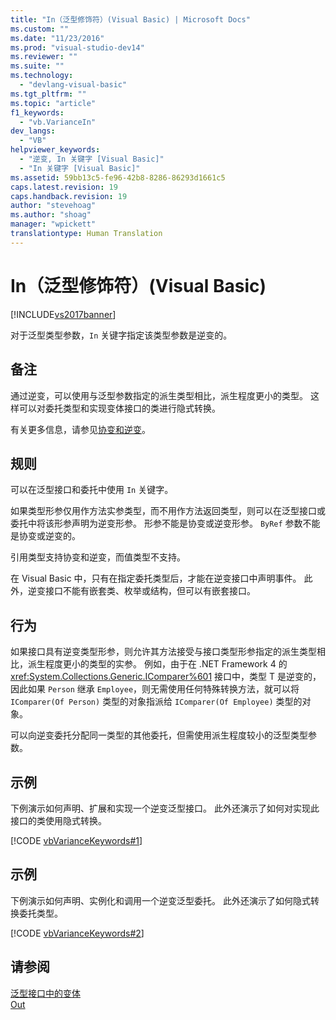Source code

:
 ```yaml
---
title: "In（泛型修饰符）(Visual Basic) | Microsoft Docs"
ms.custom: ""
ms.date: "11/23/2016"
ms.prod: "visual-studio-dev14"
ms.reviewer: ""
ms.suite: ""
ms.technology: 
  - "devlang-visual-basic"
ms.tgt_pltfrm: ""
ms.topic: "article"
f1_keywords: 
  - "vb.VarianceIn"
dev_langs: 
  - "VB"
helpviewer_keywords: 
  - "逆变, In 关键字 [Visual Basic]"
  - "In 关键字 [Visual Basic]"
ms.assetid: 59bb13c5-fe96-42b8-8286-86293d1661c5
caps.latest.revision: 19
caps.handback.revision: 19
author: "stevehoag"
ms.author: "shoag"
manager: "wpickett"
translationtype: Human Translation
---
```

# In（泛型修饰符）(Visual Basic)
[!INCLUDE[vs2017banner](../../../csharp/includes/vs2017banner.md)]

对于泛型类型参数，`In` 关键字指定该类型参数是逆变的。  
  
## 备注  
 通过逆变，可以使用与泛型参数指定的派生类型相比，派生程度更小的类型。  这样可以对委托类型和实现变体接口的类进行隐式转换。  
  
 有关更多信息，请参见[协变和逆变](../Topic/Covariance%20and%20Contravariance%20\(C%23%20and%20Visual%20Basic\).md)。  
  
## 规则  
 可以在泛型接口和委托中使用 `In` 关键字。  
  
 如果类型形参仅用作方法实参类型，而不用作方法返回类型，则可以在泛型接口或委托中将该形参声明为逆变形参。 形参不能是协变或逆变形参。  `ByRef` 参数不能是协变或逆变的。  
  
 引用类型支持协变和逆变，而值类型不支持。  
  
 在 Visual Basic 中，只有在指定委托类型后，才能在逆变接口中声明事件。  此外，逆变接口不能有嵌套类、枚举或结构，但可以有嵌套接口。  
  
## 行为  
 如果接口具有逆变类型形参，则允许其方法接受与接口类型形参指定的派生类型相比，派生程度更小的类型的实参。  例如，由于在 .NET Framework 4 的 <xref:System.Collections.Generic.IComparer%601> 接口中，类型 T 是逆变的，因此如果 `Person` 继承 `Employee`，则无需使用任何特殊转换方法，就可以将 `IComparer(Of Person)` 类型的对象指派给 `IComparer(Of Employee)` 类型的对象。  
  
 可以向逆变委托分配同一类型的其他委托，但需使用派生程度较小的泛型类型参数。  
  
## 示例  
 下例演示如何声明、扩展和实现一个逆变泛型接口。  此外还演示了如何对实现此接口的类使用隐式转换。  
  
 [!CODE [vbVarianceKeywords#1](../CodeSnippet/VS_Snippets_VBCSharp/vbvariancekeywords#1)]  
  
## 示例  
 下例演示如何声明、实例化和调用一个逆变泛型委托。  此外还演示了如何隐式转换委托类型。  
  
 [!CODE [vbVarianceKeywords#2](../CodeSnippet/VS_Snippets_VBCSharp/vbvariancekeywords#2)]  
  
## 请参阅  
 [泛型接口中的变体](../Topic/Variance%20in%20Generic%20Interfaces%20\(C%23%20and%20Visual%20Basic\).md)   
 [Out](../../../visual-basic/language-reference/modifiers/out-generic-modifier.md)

▶ **Exercise directions**
State how many lines of the records above contain the word "vbvariancekeywords", and give only that number.

▶ **Response to this exercise**
2